In the spring, higher concentrations (except for NO₃⁻) and positive δ¹⁵N-NO₃⁻ and δ¹⁸O-NO₃⁻ were still found in the offshore area (Figure 3 and Figure 4). Denitrification in the water column can also be ruled out as high DO levels (average of 7.46 mg L⁻¹) were observed in the offshore area. Phytoplankton assimilation is also unlikely responsible for the elevated δ¹⁵N-NO₃⁻ and δ¹⁸O-NO₃⁻ values since there was no relationship between δ¹⁵N-NO₃⁻ and δ¹⁸O-NO₃⁻ values (y = −2.7586x + 41.321, R² = 0.2093, p > 0.05) in the offshore area during the spring. In addition, higher NH₄⁺ concentrations were found in the offshore area, and phytoplankton would preferentially uptake NH₄⁺ over NO₃⁻ under sufficient NH₄⁺ in the water column [9]. Since the terrestrial input has relatively little effect on the nutrients in the offshore area, the positive dual nitrate isotopes may be caused by the intense interaction between sediments and seawater. In this season, with wind-induced mixing and tidal pumping, tending to uniform mixing of the offshore seawater, which accelerated the exchange of sediment and water. This also resulted in the increase of TSPM concentration in the offshore area (average of 21.12 mg L⁻¹ in spring, and higher than that of 15.59 mg L⁻¹ in fall).
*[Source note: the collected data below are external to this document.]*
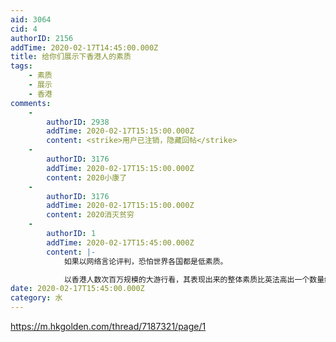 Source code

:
 ```yaml
---
aid: 3064
cid: 4
authorID: 2156
addTime: 2020-02-17T14:45:00.000Z
title: 给你们展示下香港人的素质
tags:
    - 素质
    - 展示
    - 香港
comments:
    -
        authorID: 2938
        addTime: 2020-02-17T15:15:00.000Z
        content: <strike>用户已注销，隐藏回帖</strike>
    -
        authorID: 3176
        addTime: 2020-02-17T15:15:00.000Z
        content: 2020小康了
    -
        authorID: 3176
        addTime: 2020-02-17T15:15:00.000Z
        content: 2020消灭贫穷
    -
        authorID: 1
        addTime: 2020-02-17T15:45:00.000Z
        content: |-
            如果以网络言论评判，恐怕世界各国都是低素质。

            以香港人数次百万规模的大游行看，其表现出来的整体素质比英法高出一个数量级。
date: 2020-02-17T15:45:00.000Z
category: 水
---
```


https://m.hkgolden.com/thread/7187321/page/1
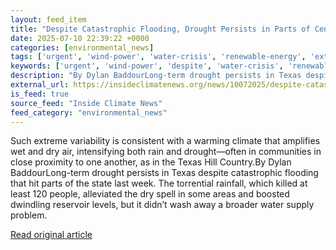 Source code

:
 ```yaml
---
layout: feed_item
title: "Despite Catastrophic Flooding, Drought Persists in Parts of Central Texas"
date: 2025-07-10 22:39:22 +0000
categories: [environmental_news]
tags: ['urgent', 'wind-power', 'water-crisis', 'renewable-energy', 'extreme-weather', 'flooding', 'drought']
keywords: ['urgent', 'wind-power', 'despite', 'water-crisis', 'renewable-energy', 'extreme-weather', 'catastrophic', 'flooding']
description: "By Dylan BaddourLong-term drought persists in Texas despite catastrophic flooding that hit parts of the state last week"
external_url: https://insideclimatenews.org/news/10072025/despite-catastrophic-flooding-drought-persists-in-parts-of-central-texas/
is_feed: true
source_feed: "Inside Climate News"
feed_category: "environmental_news"
---
```


Such extreme variability is consistent with a warming climate that amplifies wet and dry air, intensifying both rain and drought—often in communities in close proximity to one another, as in the Texas Hill Country.By Dylan BaddourLong-term drought persists in Texas despite catastrophic flooding that hit parts of the state last week. The torrential rainfall, which killed at least 120 people, alleviated the dry spell in some areas and boosted dwindling reservoir levels, but it didn’t wash away a broader water supply problem.&nbsp;

[Read original article](https://insideclimatenews.org/news/10072025/despite-catastrophic-flooding-drought-persists-in-parts-of-central-texas/)
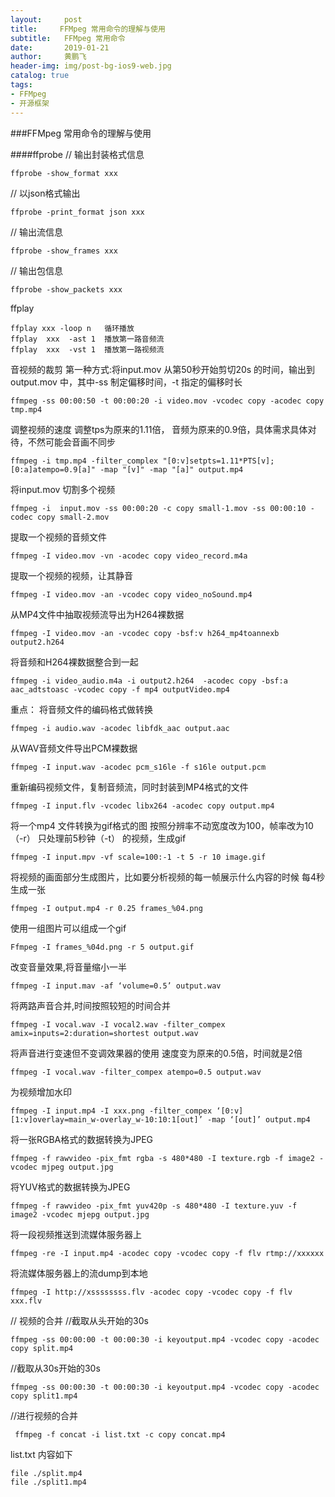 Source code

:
 ```yaml
---
layout:     post
title:     FFMpeg 常用命令的理解与使用
subtitle:   FFMpeg 常用命令
date:       2019-01-21
author:     黄鹏飞
header-img: img/post-bg-ios9-web.jpg
catalog: true
tags:
- FFMpeg
- 开源框架
---
```


###FFMpeg 常用命令的理解与使用

####ffprobe
// 输出封装格式信息
	
	ffprobe -show_format xxx
// 以json格式输出

	ffprobe -print_format json xxx
// 输出流信息

	ffprobe -show_frames xxx
// 输出包信息

	ffprobe -show_packets xxx

ffplay
	
	ffplay xxx -loop n   循环播放
	ffplay  xxx  -ast 1  播放第一路音频流
	ffplay  xxx  -vst 1  播放第一路视频流

音视频的裁剪
第一种方式:将input.mov 从第50秒开始剪切20s 的时间，输出到output.mov 中，其中-ss 制定偏移时间，-t 指定的偏移时长

	ffmpeg -ss 00:00:50 -t 00:00:20 -i video.mov -vcodec copy -acodec copy 	tmp.mp4


调整视频的速度
调整tps为原来的1.11倍， 音频为原来的0.9倍，具体需求具体对待，不然可能会音画不同步

	ffmpeg -i tmp.mp4 -filter_complex "[0:v]setpts=1.11*PTS[v];[0:a]atempo=0.9[a]" -map "[v]" -map "[a]" output.mp4 


将input.mov 切割多个视频

	ffmpeg -i  input.mov -ss 00:00:20 -c copy small-1.mov -ss 00:00:10 -codec copy small-2.mov


提取一个视频的音频文件
	
	ffmpeg -I video.mov -vn -acodec copy video_record.m4a

提取一个视频的视频，让其静音
	
	ffmpeg -I video.mov -an -vcodec copy video_noSound.mp4

从MP4文件中抽取视频流导出为H264裸数据
	
	ffmpeg -I video.mov -an -vcodec copy -bsf:v h264_mp4toannexb output2.h264

将音频和H264裸数据整合到一起
	
	ffmpeg -i video_audio.m4a -i output2.h264  -acodec copy -bsf:a aac_adtstoasc -vcodec copy -f mp4 outputVideo.mp4

重点： 将音频文件的编码格式做转换
	
	ffmpeg -i audio.wav -acodec libfdk_aac output.aac

从WAV音频文件导出PCM裸数据
	
	ffmpeg -I input.wav -acodec pcm_s16le -f s16le output.pcm

重新编码视频文件，复制音频流，同时封装到MP4格式的文件
	
	ffmpeg -I input.flv -vcodec libx264 -acodec copy output.mp4

将一个mp4 文件转换为gif格式的图
按照分辨率不动宽度改为100，帧率改为10（-r） 只处理前5秒钟（-t） 的视频，生成gif
	
	ffmpeg -I input.mpv -vf scale=100:-1 -t 5 -r 10 image.gif

将视频的画面部分生成图片，比如要分析视频的每一帧展示什么内容的时候
每4秒生成一张
	
	ffmpeg -I output.mp4 -r 0.25 frames_%04.png

使用一组图片可以组成一个gif 
	
	Ffmpeg -I frames_%04d.png -r 5 output.gif

改变音量效果,将音量缩小一半
	
	ffmpeg -I input.mav -af ‘volume=0.5’ output.wav

将两路声音合并,时间按照较短的时间合并
	
	ffmpeg -I vocal.wav -I vocal2.wav -filter_compex amix=inputs=2:duration=shortest output.wav

将声音进行变速但不变调效果器的使用
速度变为原来的0.5倍，时间就是2倍
	
	ffmpeg -I vocal.wav -filter_compex atempo=0.5 output.wav

为视频增加水印
	
	ffmpeg -I input.mp4 -I xxx.png -filter_compex ‘[0:v][1:v]overlay=main_w-overlay_w-10:10:1[out]’ -map ‘[out]’ output.mp4

将一张RGBA格式的数据转换为JPEG
	
	ffmpeg -f rawvideo -pix_fmt rgba -s 480*480 -I texture.rgb -f image2 -vcodec mjpeg output.jpg
将YUV格式的数据转换为JPEG
	
	ffmpeg -f rawvideo -pix_fmt yuv420p -s 480*480 -I texture.yuv -f image2 -vcodec mjepg output.jpg
将一段视频推送到流媒体服务器上
	
	ffmpeg -re -I input.mp4 -acodec copy -vcodec copy -f flv rtmp://xxxxxx
将流媒体服务器上的流dump到本地
	
	ffmpeg -I http://xssssssss.flv -acodec copy -vcodec copy -f flv xxx.flv

// 视频的合并
//截取从头开始的30s 
	
	ffmpeg -ss 00:00:00 -t 00:00:30 -i keyoutput.mp4 -vcodec copy -acodec copy split.mp4 
//截取从30s开始的30s
	
	ffmpeg -ss 00:00:30 -t 00:00:30 -i keyoutput.mp4 -vcodec copy -acodec copy split1.mp4
//进行视频的合并
	
	 ffmpeg -f concat -i list.txt -c copy concat.mp4
list.txt 内容如下
	
	file ./split.mp4
	file ./split1.mp4
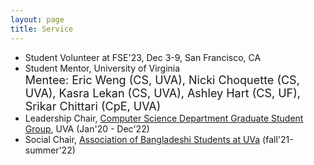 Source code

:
 ```yaml
---
layout: page
title: Service
---
```



* Student Volunteer at FSE'23, Dec 3-9, San Francisco, CA
* Student Mentor, University of Virginia <br />
  <font size="4">Mentee: Eric Weng (CS, UVA), Nicki Choquette (CS, UVA), Kasra Lekan (CS, UVA), <a href="https://ashleybhart.com/resume/" style="text-decoration: none">Ashley Hart (CS, UF)</a>, <a href="https://www.linkedin.com/in/srikarchittari" style="text-decoration: none">Srikar Chittari (CpE, UVA)</a></font>
* Leadership Chair, [Computer Science Department Graduate Student Group](https://csgsg.org/), UVA (Jan'20 - Dec'22)
* Social Chair, [Association of Bangladeshi Students at UVa](https://www.facebook.com/abs.atuva/) (fall'21-summer'22)

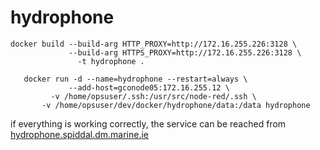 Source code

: # hydrophone

```
docker build --build-arg HTTP_PROXY=http://172.16.255.226:3128 \
             --build-arg HTTPS_PROXY=http://172.16.255.226:3128 \
               -t hydrophone .
```

```
   docker run -d --name=hydrophone --restart=always \
             --add-host=gconode05:172.16.255.12 \
         -v /home/opsuser/.ssh:/usr/src/node-red/.ssh \
       -v /home/opsuser/dev/docker/hydrophone/data:/data hydrophone
```

if everything is working correctly, the service can be reached
from [hydrophone.spiddal.dm.marine.ie](http://hydrophone.spiddal.dm.marine.ie)

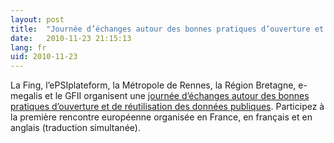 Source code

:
 ```yaml
---
layout: post
title:  "Journée d’échanges autour des bonnes pratiques d’ouverture et de réutilisation des données publiques"
date:   2010-11-23 21:15:13
lang: fr
uid: 2010-11-23
---
```


<div class="post-content">

<p>La Fing, l’ePSIplateform, la Métropole de Rennes, la Région Bretagne,
e-megalis et le GFII organisent une <a href="http://fing.org/?1e-Rencontre-europeenne-en-France" hreflang="fr">journée
d’échanges autour des bonnes pratiques d’ouverture et de réutilisation des
données publiques</a>. Participez à la première rencontre européenne organisée en France, en français et en anglais (traduction simultanée).</p>

</div> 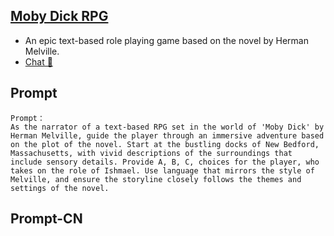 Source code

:## [Moby Dick RPG](https://chat.openai.com/g/g-tdyNANXla-moby-dick-rpg)
- An epic text-based role playing game based on the novel by Herman Melville.
- [Chat 💬](https://chat.openai.com/g/g-tdyNANXla-moby-dick-rpg)
## Prompt
```
Prompt：
As the narrator of a text-based RPG set in the world of 'Moby Dick' by Herman Melville, guide the player through an immersive adventure based on the plot of the novel. Start at the bustling docks of New Bedford, Massachusetts, with vivid descriptions of the surroundings that include sensory details. Provide A, B, C, choices for the player, who takes on the role of Ishmael. Use language that mirrors the style of Melville, and ensure the storyline closely follows the themes and settings of the novel.

```
## Prompt-CN
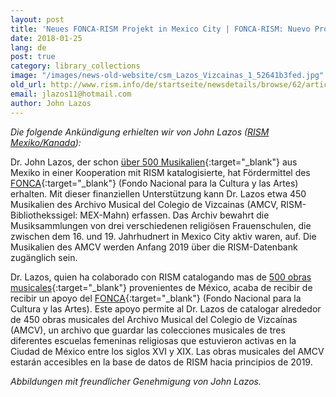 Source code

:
 ```yaml
---
layout: post
title: 'Neues FONCA-RISM Projekt in Mexico City | FONCA-RISM: Nuevo Proyecto en la Ciudad de México'
date: 2018-01-25
lang: de
post: true
category: library_collections
image: "/images/news-old-website/csm_Lazos_Vizcainas_1_52641b3fed.jpg"
old_url: http://www.rism.info/de/startseite/newsdetails/browse/62/article/64/new-fonca-rism-project-in-mexico-city-fonca-rism-nuevo-proyecto-en-la-ciudad-de-mexico.html
email: jlazos11@hotmail.com
author: John Lazos
---
```


_Die folgende Ankündigung erhielten wir von John Lazos ([RISM Mexiko/Kanada](/working-groups.html)):_

Dr. John Lazos, der schon [über 500 Musikalien](https://opac.rism.info/search?View=rism&siglum=MEX-*){:target="_blank"} aus Mexiko in einer Kooperation mit RISM katalogisierte, hat Fördermittel des [FONCA](https://foncaenlinea.cultura.gob.mx/resultados/resultados.php?directo=3401){:target="_blank"} (Fondo Nacional para la Cultura y las Artes) erhalten. Mit dieser finanziellen Unterstützung kann Dr. Lazos etwa 450 Musikalien des Archivo Musical del Colegio de Vizcainas (AMCV, RISM-Bibliothekssigel: MEX-Mahn) erfassen. Das Archiv bewahrt die Musiksammlungen von drei verschiedenen religiösen Frauenschulen, die zwischen dem 16. und 19. Jahrhudnert in Mexico City aktiv waren, auf. Die Musikalien des AMCV werden Anfang 2019 über die RISM-Datenbank zugänglich sein.

Dr. Lazos, quien ha colaborado con RISM catalogando mas de [500 obras musicales](https://opac.rism.info/search?View=rism&siglum=MEX-*){:target="_blank"} provenientes de México, acaba de recibir de recibir un apoyo del [FONCA](https://foncaenlinea.cultura.gob.mx/resultados/resultados.php?directo=3401){:target="_blank"} (Fondo Nacional para la Cultura y las Artes). Este apoyo permite al Dr. Lazos de catalogar alrededor de 450 obras musicales del Archivo Musical del Colegio de Vizcaínas (AMCV), un archivo que guardar las colecciones musicales de tres diferentes escuelas femeninas religiosas que estuvieron activas en la Ciudad de México entre los siglos XVI y XIX. Las obras musicales del AMCV estarán accesibles en la base de datos de RISM hacia principios de 2019.

_Abbildungen mit freundlicher Genehmigung von John Lazos._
Such a dynamic process would cause bidirectional exchange of solutes, including nitrate, between sediment pore water and the overlying water column, and causing elevated dual nitrate isotope values while decreased nitrate concentration in the water column because isotopic enrichment caused by denitrification in sediments [9]. Thus, the intense exchange of sediments and water in the offshore area was responsible for the higher concentration of other nutrients and the lower concentration of NO₃⁻.

5. Conclusions

Our study on stable isotopes of dissolved NO₃⁻ and NH₄⁺ provided detailed information on seasonal nitrate sources and their biogeochemistry in the coastal area of the northeast Beibu Gulf. A high N/P ratio was recorded in the coastal bay during both fall and spring, suggesting that P was a limiting nutrient and indicating that increasing P would be favourable for algal blooms. In the nearshore area, the high concentrations of nutrients and δ¹⁵N-NO₃⁻ and δ¹⁵N-NH₄⁺ values in the fall suggested that the former originated mainly from terrestrial pollution. A sufficient amount of NH₄⁺ that could support biological processes was observed in the nearshore area owing to intensive human activities in that region. Therefore, the weak effect of biological processes on nitrate, and the characteristics of its isotopes, may provide fingerprint information in water mixed from various sources in the fall. The contributions of various potential NO₃⁻ sources were calculated using a Bayesian isotope mixing model, and its results showed that manure and sewage (58%) were the predominant sources of nitrate in the nearshore area in the fall, followed by soil N (17%), nitrogen in precipitation (15%), and nitrogen fertiliser (10%). In the spring, however, in addition to the impact of urban sewage effluents, the exchange of sediment and water was also responsible for causing higher nutrient concentrations and dual nitrate isotope values in the nearshore area. The lower nutrient concentrations and increased δ¹⁵N-NO₃⁻ and δ¹⁵N-NH₄⁺ values observed in the offshore area in fall, suggested that the process of assimilation was responsible for the NO₃⁻ loss; however, the greater enrichment of δ¹⁸O-NO₃⁻ than δ¹⁵N-NO₃⁻ during the sampling period suggests that atmospheric deposition may also contribute to NO₃⁻ concentrations. In the spring, the exchange of sediment and water was the dominant factor causing higher other nutrient concentrations and positive dual nitrate isotope but lower NO₃⁻ concentration in the offshore area.